The full listing, copied exactly, is the required output.
───── Material supplied
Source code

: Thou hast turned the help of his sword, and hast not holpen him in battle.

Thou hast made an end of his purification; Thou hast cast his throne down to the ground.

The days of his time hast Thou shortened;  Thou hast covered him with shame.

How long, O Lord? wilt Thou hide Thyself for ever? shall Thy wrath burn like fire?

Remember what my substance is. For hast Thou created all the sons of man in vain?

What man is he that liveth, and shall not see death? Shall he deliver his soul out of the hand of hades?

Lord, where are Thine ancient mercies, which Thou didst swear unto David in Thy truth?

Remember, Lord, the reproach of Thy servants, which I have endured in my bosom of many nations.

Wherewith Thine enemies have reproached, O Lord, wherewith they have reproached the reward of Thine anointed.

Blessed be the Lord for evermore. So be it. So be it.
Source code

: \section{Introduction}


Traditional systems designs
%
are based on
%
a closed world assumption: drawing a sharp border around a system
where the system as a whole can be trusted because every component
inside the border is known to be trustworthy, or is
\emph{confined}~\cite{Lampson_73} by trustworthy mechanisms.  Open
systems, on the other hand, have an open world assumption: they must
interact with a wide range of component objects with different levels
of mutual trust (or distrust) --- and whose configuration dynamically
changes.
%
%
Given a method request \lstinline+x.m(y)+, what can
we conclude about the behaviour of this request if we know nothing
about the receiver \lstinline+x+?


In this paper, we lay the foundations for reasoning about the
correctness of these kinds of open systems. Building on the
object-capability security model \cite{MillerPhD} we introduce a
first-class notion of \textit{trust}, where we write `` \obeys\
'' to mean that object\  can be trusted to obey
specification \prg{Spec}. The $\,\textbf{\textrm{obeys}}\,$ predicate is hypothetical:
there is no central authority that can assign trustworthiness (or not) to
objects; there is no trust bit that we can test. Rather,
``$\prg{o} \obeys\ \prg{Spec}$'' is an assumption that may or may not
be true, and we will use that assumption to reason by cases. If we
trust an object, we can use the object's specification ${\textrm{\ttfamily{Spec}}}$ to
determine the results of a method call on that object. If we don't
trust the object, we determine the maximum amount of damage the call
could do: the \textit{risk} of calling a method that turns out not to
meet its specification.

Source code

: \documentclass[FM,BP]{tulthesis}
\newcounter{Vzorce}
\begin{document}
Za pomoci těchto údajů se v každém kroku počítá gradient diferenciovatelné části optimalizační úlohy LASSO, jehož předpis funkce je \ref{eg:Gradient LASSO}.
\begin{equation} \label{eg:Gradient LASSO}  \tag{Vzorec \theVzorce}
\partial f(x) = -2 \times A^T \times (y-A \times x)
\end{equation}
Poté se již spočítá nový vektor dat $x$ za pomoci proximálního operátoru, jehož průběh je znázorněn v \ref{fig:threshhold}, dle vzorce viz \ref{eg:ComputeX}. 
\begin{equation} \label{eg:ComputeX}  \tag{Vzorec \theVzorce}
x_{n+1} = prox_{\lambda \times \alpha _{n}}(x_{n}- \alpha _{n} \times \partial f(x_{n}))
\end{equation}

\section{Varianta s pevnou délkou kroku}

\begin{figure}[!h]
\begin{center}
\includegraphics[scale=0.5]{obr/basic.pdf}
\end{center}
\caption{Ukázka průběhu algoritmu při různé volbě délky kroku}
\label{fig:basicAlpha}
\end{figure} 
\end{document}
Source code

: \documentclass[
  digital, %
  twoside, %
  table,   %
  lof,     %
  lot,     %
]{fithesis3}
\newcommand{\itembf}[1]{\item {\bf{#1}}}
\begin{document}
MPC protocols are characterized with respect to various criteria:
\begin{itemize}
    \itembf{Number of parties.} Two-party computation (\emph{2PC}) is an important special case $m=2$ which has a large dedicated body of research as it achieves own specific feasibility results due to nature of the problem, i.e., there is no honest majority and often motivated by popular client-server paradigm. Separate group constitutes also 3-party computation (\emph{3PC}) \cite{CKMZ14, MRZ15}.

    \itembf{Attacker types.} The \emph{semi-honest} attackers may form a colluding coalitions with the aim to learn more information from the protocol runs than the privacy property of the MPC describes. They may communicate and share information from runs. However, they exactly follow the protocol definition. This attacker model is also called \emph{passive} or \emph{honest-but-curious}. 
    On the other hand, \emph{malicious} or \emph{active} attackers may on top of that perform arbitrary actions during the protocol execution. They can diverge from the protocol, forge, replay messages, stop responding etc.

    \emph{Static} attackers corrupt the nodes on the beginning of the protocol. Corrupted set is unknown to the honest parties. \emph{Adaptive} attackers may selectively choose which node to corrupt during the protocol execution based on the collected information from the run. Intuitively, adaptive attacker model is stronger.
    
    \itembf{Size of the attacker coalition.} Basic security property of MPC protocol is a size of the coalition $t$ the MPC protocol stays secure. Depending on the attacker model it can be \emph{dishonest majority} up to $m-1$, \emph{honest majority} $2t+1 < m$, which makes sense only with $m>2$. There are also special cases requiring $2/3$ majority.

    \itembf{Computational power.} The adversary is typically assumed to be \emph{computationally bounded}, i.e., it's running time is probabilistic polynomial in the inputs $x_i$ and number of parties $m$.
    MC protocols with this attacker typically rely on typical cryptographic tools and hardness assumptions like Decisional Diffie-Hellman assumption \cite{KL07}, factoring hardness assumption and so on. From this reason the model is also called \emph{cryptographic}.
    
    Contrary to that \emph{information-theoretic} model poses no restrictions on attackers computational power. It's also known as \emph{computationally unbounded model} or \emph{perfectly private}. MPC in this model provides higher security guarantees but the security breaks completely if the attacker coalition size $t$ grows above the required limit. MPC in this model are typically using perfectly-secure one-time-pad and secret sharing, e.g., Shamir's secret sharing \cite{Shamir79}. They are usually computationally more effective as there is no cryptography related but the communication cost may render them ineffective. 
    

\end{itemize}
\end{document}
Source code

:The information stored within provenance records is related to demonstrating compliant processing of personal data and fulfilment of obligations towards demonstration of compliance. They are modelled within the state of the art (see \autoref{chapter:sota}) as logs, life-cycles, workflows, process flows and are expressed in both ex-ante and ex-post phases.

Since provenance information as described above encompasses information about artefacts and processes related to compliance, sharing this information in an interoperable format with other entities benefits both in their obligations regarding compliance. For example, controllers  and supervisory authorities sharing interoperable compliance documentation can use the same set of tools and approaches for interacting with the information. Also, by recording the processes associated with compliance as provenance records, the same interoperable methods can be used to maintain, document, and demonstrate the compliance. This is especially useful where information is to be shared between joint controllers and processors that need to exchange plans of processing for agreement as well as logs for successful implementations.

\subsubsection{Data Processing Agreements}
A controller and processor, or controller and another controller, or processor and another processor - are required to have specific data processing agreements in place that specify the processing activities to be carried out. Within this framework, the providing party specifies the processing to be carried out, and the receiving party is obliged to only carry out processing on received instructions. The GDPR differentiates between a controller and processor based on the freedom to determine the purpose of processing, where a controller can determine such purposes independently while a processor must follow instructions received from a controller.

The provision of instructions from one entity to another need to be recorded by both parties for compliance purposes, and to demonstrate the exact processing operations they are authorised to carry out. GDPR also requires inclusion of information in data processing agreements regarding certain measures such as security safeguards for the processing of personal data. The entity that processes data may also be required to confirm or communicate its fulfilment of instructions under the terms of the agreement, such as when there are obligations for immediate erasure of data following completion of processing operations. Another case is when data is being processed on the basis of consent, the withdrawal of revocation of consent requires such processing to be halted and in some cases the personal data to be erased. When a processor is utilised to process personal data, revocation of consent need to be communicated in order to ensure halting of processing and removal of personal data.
──────────
▸ Your response:
Source code

: Thou hast turned the help of his sword, and hast not holpen him in battle.

Thou hast made an end of his purification; Thou hast cast his throne down to the ground.

The days of his time hast Thou shortened;  Thou hast covered him with shame.

How long, O Lord? wilt Thou hide Thyself for ever? shall Thy wrath burn like fire?

Remember what my substance is. For hast Thou created all the sons of man in vain?

What man is he that liveth, and shall not see death? Shall he deliver his soul out of the hand of hades?

Lord, where are Thine ancient mercies, which Thou didst swear unto David in Thy truth?

Remember, Lord, the reproach of Thy servants, which I have endured in my bosom of many nations.

Wherewith Thine enemies have reproached, O Lord, wherewith they have reproached the reward of Thine anointed.

Blessed be the Lord for evermore. So be it. So be it.
Source code

: \section{Introduction}


Traditional systems designs
%
are based on
%
a closed world assumption: drawing a sharp border around a system
where the system as a whole can be trusted because every component
inside the border is known to be trustworthy, or is
\emph{confined}~\cite{Lampson_73} by trustworthy mechanisms.  Open
systems, on the other hand, have an open world assumption: they must
interact with a wide range of component objects with different levels
of mutual trust (or distrust) --- and whose configuration dynamically
changes.
%
%
Given a method request \lstinline+x.m(y)+, what can
we conclude about the behaviour of this request if we know nothing
about the receiver \lstinline+x+?


In this paper, we lay the foundations for reasoning about the
correctness of these kinds of open systems. Building on the
object-capability security model \cite{MillerPhD} we introduce a
first-class notion of \textit{trust}, where we write `` \obeys\
'' to mean that object\  can be trusted to obey
specification \prg{Spec}. The $\,\textbf{\textrm{obeys}}\,$ predicate is hypothetical:
there is no central authority that can assign trustworthiness (or not) to
objects; there is no trust bit that we can test. Rather,
``$\prg{o} \obeys\ \prg{Spec}$'' is an assumption that may or may not
be true, and we will use that assumption to reason by cases. If we
trust an object, we can use the object's specification ${\textrm{\ttfamily{Spec}}}$ to
determine the results of a method call on that object. If we don't
trust the object, we determine the maximum amount of damage the call
could do: the \textit{risk} of calling a method that turns out not to
meet its specification.

Source code

: \documentclass[FM,BP]{tulthesis}
\newcounter{Vzorce}
\begin{document}
Za pomoci těchto údajů se v každém kroku počítá gradient diferenciovatelné části optimalizační úlohy LASSO, jehož předpis funkce je \ref{eg:Gradient LASSO}.
\begin{equation} \label{eg:Gradient LASSO}  \tag{Vzorec \theVzorce}
\partial f(x) = -2 \times A^T \times (y-A \times x)
\end{equation}
Poté se již spočítá nový vektor dat $x$ za pomoci proximálního operátoru, jehož průběh je znázorněn v \ref{fig:threshhold}, dle vzorce viz \ref{eg:ComputeX}. 
\begin{equation} \label{eg:ComputeX}  \tag{Vzorec \theVzorce}
x_{n+1} = prox_{\lambda \times \alpha _{n}}(x_{n}- \alpha _{n} \times \partial f(x_{n}))
\end{equation}

\section{Varianta s pevnou délkou kroku}

\begin{figure}[!h]
\begin{center}
\includegraphics[scale=0.5]{obr/basic.pdf}
\end{center}
\caption{Ukázka průběhu algoritmu při různé volbě délky kroku}
\label{fig:basicAlpha}
\end{figure} 
\end{document}
Source code

: \documentclass[
  digital, %
  twoside, %
  table,   %
  lof,     %
  lot,     %
]{fithesis3}
\newcommand{\itembf}[1]{\item {\bf{#1}}}
\begin{document}
MPC protocols are characterized with respect to various criteria:
\begin{itemize}
    \itembf{Number of parties.} Two-party computation (\emph{2PC}) is an important special case $m=2$ which has a large dedicated body of research as it achieves own specific feasibility results due to nature of the problem, i.e., there is no honest majority and often motivated by popular client-server paradigm. Separate group constitutes also 3-party computation (\emph{3PC}) \cite{CKMZ14, MRZ15}.

    \itembf{Attacker types.} The \emph{semi-honest} attackers may form a colluding coalitions with the aim to learn more information from the protocol runs than the privacy property of the MPC describes. They may communicate and share information from runs. However, they exactly follow the protocol definition. This attacker model is also called \emph{passive} or \emph{honest-but-curious}. 
    On the other hand, \emph{malicious} or \emph{active} attackers may on top of that perform arbitrary actions during the protocol execution. They can diverge from the protocol, forge, replay messages, stop responding etc.

    \emph{Static} attackers corrupt the nodes on the beginning of the protocol. Corrupted set is unknown to the honest parties. \emph{Adaptive} attackers may selectively choose which node to corrupt during the protocol execution based on the collected information from the run. Intuitively, adaptive attacker model is stronger.
    
    \itembf{Size of the attacker coalition.} Basic security property of MPC protocol is a size of the coalition $t$ the MPC protocol stays secure. Depending on the attacker model it can be \emph{dishonest majority} up to $m-1$, \emph{honest majority} $2t+1 < m$, which makes sense only with $m>2$. There are also special cases requiring $2/3$ majority.

    \itembf{Computational power.} The adversary is typically assumed to be \emph{computationally bounded}, i.e., it's running time is probabilistic polynomial in the inputs $x_i$ and number of parties $m$.
    MC protocols with this attacker typically rely on typical cryptographic tools and hardness assumptions like Decisional Diffie-Hellman assumption \cite{KL07}, factoring hardness assumption and so on. From this reason the model is also called \emph{cryptographic}.
    
    Contrary to that \emph{information-theoretic} model poses no restrictions on attackers computational power. It's also known as \emph{computationally unbounded model} or \emph{perfectly private}. MPC in this model provides higher security guarantees but the security breaks completely if the attacker coalition size $t$ grows above the required limit. MPC in this model are typically using perfectly-secure one-time-pad and secret sharing, e.g., Shamir's secret sharing \cite{Shamir79}. They are usually computationally more effective as there is no cryptography related but the communication cost may render them ineffective. 
    

\end{itemize}
\end{document}
Source code

:The information stored within provenance records is related to demonstrating compliant processing of personal data and fulfilment of obligations towards demonstration of compliance. They are modelled within the state of the art (see \autoref{chapter:sota}) as logs, life-cycles, workflows, process flows and are expressed in both ex-ante and ex-post phases.

Since provenance information as described above encompasses information about artefacts and processes related to compliance, sharing this information in an interoperable format with other entities benefits both in their obligations regarding compliance. For example, controllers  and supervisory authorities sharing interoperable compliance documentation can use the same set of tools and approaches for interacting with the information. Also, by recording the processes associated with compliance as provenance records, the same interoperable methods can be used to maintain, document, and demonstrate the compliance. This is especially useful where information is to be shared between joint controllers and processors that need to exchange plans of processing for agreement as well as logs for successful implementations.

\subsubsection{Data Processing Agreements}
A controller and processor, or controller and another controller, or processor and another processor - are required to have specific data processing agreements in place that specify the processing activities to be carried out. Within this framework, the providing party specifies the processing to be carried out, and the receiving party is obliged to only carry out processing on received instructions. The GDPR differentiates between a controller and processor based on the freedom to determine the purpose of processing, where a controller can determine such purposes independently while a processor must follow instructions received from a controller.

The provision of instructions from one entity to another need to be recorded by both parties for compliance purposes, and to demonstrate the exact processing operations they are authorised to carry out. GDPR also requires inclusion of information in data processing agreements regarding certain measures such as security safeguards for the processing of personal data. The entity that processes data may also be required to confirm or communicate its fulfilment of instructions under the terms of the agreement, such as when there are obligations for immediate erasure of data following completion of processing operations. Another case is when data is being processed on the basis of consent, the withdrawal of revocation of consent requires such processing to be halted and in some cases the personal data to be erased. When a processor is utilised to process personal data, revocation of consent need to be communicated in order to ensure halting of processing and removal of personal data.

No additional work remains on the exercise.